Example: Vulnerability Discovery

This example is from the article Discovering Network Vulnerabilities with Invariant.

Suppose we are aware of a recently announced exploit related to IPP traffic over UDP. The exploit specifically applies to printers. Suppose we have deployed an ACL change to reject IPP/udp going forward. Let’s use a scan to verify that our enforcement is effective.

    ingress-network: PRINT_SERVER
rules:
- type: ingress-deny
comment: Check that CVE-2024-47176 is denied to our print server.
destination-port: IPP
protocol: udp

Invariant evaluates user rules in the context of the digital twin model. A key aspect of Invariant rule evaluation is its exhaustive nature; rules are designed to search comprehensively within potentially large ranges of network packets and origination points. This exhaustive validation provides a significantly higher degree of assurance compared to manual testing or random sampling, which are error-prone and cannot cover all possible traffic permutations.

Deployment Model

Invariant uses a client-server architecture. The client runs on your local machine or automation server (a convenience automation agent is also available for Docker or Kubernetes). If you do use the client to collect network configs, any credentials used remain on your machine and are never shared with the Invariant server. The Invariant client automatically removes all passwords or secrets present in your network configuration files before sending them to the server.

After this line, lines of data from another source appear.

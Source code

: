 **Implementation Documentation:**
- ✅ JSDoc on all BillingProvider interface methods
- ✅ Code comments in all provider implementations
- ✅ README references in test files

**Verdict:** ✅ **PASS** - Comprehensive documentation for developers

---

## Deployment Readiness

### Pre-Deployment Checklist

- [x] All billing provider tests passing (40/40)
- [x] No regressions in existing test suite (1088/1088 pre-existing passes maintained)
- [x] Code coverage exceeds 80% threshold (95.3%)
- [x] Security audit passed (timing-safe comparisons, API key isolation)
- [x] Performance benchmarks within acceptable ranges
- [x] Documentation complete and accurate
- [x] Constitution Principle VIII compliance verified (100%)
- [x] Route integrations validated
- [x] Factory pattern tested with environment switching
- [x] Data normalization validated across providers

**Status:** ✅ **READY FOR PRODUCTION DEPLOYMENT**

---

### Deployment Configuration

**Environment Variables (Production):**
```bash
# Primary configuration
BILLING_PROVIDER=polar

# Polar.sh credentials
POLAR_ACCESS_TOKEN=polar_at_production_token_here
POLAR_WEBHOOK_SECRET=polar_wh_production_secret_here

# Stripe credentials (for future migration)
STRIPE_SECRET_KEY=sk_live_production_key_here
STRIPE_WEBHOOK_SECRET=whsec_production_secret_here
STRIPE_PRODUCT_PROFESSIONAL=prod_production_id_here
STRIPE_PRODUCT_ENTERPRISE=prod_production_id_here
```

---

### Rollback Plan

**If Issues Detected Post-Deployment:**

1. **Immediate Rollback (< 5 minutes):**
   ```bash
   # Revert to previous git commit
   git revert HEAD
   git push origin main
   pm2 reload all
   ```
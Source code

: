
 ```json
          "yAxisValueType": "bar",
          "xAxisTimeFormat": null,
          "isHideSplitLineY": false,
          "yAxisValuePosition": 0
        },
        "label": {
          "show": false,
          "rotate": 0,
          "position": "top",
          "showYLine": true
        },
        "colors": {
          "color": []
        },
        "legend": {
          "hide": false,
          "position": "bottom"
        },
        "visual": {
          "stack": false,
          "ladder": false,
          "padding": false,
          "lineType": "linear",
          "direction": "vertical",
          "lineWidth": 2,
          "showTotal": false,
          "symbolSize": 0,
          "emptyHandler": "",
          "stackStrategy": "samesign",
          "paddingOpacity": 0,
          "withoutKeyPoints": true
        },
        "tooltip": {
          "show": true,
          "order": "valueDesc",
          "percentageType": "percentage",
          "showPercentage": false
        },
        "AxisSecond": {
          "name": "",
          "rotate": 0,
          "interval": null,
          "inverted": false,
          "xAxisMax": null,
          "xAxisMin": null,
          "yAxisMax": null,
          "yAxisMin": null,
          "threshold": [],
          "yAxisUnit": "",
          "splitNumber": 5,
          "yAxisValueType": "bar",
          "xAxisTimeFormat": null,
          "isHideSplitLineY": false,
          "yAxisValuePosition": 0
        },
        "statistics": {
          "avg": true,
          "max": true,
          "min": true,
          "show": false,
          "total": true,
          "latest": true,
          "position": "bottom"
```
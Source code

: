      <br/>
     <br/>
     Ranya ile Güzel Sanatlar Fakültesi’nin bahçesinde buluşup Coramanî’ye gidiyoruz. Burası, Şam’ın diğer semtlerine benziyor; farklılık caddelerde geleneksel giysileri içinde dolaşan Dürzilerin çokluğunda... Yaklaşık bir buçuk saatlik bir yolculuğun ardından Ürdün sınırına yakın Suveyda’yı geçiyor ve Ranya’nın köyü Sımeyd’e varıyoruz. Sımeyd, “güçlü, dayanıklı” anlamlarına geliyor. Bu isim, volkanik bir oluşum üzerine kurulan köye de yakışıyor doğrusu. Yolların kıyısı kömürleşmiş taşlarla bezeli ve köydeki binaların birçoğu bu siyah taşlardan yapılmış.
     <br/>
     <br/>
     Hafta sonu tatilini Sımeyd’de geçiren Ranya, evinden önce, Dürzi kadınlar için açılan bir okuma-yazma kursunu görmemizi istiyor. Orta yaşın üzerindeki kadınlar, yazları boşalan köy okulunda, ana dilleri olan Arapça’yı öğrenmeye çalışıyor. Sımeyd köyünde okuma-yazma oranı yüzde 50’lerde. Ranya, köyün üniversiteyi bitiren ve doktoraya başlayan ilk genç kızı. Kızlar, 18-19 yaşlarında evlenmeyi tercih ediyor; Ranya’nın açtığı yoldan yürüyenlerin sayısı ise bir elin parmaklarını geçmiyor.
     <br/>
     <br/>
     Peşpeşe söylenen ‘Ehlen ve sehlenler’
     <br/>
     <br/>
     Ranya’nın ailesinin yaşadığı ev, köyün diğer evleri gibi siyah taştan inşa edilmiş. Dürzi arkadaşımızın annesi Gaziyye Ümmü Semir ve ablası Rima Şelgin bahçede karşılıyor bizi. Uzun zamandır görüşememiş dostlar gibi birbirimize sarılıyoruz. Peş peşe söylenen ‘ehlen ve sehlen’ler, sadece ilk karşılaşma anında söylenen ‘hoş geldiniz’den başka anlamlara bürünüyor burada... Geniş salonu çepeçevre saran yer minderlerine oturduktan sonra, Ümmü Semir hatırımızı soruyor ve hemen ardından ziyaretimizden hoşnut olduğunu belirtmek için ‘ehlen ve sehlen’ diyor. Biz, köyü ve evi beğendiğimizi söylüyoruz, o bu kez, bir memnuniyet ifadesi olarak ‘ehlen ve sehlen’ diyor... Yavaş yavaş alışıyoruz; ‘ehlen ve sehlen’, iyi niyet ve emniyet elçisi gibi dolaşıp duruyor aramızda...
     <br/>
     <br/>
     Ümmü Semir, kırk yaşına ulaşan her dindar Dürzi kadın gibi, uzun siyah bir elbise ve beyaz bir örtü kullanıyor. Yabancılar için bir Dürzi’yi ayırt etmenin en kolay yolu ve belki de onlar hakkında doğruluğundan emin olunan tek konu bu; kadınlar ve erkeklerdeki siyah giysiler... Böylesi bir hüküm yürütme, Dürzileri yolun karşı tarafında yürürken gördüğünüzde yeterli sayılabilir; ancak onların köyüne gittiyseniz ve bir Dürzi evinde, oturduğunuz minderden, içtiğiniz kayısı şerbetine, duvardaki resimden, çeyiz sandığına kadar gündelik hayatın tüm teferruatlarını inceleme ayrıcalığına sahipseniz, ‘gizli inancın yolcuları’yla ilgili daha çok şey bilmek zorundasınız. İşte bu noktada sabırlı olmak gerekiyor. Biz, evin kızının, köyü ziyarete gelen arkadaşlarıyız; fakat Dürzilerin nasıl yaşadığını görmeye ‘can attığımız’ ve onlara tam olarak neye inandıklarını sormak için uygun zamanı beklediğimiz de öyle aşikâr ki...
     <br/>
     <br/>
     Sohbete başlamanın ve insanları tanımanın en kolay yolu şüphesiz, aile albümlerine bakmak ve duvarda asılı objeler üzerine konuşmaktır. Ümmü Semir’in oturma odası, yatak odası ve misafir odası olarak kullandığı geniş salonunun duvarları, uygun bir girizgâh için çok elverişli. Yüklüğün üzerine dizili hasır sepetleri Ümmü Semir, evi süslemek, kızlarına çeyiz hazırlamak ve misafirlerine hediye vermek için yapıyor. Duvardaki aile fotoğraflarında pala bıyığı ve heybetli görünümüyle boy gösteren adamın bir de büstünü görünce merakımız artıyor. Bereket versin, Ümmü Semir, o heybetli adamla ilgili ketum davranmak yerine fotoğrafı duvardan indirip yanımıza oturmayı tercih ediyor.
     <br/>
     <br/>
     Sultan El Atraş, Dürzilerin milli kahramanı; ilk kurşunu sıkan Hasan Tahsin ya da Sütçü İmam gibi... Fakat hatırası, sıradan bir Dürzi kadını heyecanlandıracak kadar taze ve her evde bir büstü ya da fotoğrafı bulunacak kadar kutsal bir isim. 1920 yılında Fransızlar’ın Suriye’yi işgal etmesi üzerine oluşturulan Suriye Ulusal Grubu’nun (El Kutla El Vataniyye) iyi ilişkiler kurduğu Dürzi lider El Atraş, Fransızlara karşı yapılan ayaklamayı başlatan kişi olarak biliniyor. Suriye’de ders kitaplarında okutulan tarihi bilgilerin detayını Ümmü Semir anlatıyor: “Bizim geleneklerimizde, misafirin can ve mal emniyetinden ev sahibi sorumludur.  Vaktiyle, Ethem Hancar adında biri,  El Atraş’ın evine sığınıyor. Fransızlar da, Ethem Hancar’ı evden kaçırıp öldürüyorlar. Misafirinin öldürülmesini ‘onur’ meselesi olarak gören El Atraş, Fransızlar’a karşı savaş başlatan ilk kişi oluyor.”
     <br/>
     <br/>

Invariant runs cloud-hosted analysis servers and the UI portal at https://invariant.tech. This is where the digital twin network is created and analyzed quickly. The cloud service uses state of the art encryption and environment isolation techniques to keep your data private and secure. Invariant staff cannot view your data except through special disaster recovery accounts secured with physical tokens. If fully on-premise data retention is a requirement, please get in touch through slack or email. In any case, the analysis servers never have any access to your network and it is not possible to store network credentials there.

Basic accounts can use Invariant for free with effectively no usage limits. Higher tier accounts are available which unlock SSO, access to the highest possible device count (up to hundreds or thousands of devices), and early access to upcoming preview features.